Wonderful are your works; my soul knows it very well. My frame was not hidden from you when I was being made in secret, intricately woven in the depths of the earth.
We recently celebrated Isaac's 7th birthday. Breakfast in bed, presents, root beer floats with grandparents all made it a special day for him. Birthdays are always a time of reflection. So I thought I would record some of my thoughts about him at this time, especially from a medical standpoint.
When Isaac came home to us from Henan, China just over two years ago, there were more questions than answers about his medical history and status. Many questions still remain unanswered, but in the daily rhythm of our lives, the questions are less important than the joy of parenting this unique child.
Isaac's funny gait (picture a speed walker), frequent falls, struggle with stairs and crooked smile all seem like such a part of him that is hard to picture him any other way. They are as much a part of him as his engineer-mind, his attention to detail, or his laugh.
When we go to the Children's hospital and see the team of specialists they shake their heads because they just can't figure our boy out. With each visit there are more medical students in our room and more doctors talking together about his unique characteristics.
We have done several genetic tests. Yet each one has been negative. He has seen a doctor and his team from the National Institute of Health. This man's specialty is rare genetic muscle diseases. Now, our little guy's blood is being studied by a group of researchers. Will they ever have an identified gene or a name for his asymmetrical muscle weakness, his high palette, his weak neck? Does it matter?
This is all made more complicated, or course, because we have no family genetic history to give clues. The one thing they have said is that he appears to have a myopathy rather a dystrophy. In other words, his muscle tone will probably not deteriorate, nor will it improve.
How do you explain this to a smart little seven year old? What does he tell his friends when they wonder why he can't run with them? What is reasonable to expect from him at home in terms of chores and self-care? How do we challenge him to do all that he can but also be reasonable in our expectations?
He has come so far since he joined our family. When we first came home together from China, he would stay in the same spot for hours. Now he is all over the house. He loves to race around the driveway on his little tricycle. He can walk quite a long way before he needs a break. He has gained some height and some weight, though he is still a tiny, skinny little peanut. His language is truly amazing to everyone. He has a very bright mind.

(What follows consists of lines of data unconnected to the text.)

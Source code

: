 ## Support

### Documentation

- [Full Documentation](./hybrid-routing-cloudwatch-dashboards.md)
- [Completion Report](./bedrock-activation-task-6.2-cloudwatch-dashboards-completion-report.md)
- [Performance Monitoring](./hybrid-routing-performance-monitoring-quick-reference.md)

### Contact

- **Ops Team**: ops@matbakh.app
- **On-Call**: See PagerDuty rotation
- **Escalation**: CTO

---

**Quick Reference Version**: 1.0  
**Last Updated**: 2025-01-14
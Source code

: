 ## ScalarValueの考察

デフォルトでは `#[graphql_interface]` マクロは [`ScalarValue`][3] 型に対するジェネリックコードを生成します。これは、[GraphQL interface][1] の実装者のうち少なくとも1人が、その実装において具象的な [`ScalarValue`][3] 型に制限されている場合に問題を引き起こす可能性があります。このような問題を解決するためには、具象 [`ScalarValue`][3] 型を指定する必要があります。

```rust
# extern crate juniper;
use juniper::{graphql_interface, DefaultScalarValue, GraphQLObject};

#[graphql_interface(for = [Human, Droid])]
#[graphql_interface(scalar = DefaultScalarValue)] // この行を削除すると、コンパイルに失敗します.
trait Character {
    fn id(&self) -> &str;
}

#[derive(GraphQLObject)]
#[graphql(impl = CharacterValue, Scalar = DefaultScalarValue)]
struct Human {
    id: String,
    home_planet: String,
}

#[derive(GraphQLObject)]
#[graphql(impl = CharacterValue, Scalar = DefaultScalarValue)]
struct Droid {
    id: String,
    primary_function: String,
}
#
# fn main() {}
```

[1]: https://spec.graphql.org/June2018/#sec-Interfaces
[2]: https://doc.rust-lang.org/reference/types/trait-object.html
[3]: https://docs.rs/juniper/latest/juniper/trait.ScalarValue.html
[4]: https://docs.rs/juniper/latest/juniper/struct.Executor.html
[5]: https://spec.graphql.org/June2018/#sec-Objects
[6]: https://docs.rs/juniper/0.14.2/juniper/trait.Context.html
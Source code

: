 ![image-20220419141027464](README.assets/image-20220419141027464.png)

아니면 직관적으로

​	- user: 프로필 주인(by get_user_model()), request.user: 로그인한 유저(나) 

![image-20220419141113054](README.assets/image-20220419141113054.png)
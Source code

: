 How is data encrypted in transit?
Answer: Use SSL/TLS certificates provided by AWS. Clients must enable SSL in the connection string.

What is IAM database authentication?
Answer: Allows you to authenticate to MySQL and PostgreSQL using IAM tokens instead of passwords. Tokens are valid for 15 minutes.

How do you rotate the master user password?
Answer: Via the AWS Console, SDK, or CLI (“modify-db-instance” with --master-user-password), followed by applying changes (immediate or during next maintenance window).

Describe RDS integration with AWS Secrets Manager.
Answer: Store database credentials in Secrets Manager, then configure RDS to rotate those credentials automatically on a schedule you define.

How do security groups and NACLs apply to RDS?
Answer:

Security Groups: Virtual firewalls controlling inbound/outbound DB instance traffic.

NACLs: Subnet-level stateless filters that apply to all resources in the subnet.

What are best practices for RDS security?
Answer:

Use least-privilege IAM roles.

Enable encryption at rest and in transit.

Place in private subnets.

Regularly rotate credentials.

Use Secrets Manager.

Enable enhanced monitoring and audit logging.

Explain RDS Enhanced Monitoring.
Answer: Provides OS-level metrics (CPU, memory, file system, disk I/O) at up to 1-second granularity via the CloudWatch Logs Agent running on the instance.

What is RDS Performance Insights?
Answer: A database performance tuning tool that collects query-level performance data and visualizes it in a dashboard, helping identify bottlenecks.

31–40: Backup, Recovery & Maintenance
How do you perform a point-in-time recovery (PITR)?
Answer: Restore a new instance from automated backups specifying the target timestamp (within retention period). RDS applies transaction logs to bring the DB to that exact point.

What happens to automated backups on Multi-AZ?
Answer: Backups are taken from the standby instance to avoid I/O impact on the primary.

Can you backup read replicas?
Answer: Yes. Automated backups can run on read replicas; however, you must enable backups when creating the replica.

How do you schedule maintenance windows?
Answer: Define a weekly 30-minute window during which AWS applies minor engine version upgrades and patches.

I am reminded as I watch him that we live in a fallen world where sin has impacted everything. At the same time, I am daily reminded of grace. The grace of Christ in our lives shines forth from those little eyes (one more open than the other). He has a family. We belong together. We will make as many trips to Denver to the Children's Hospital as we need to. We can use our handicapped tag and stroller and put bandaids on skinned knees. And the rest of the time...most of the time...we will just enjoy each other and the life that we share. As he learns more about Jesus and his special design for his body, we trust that we will have the wisdom to handle the other questions and challenges.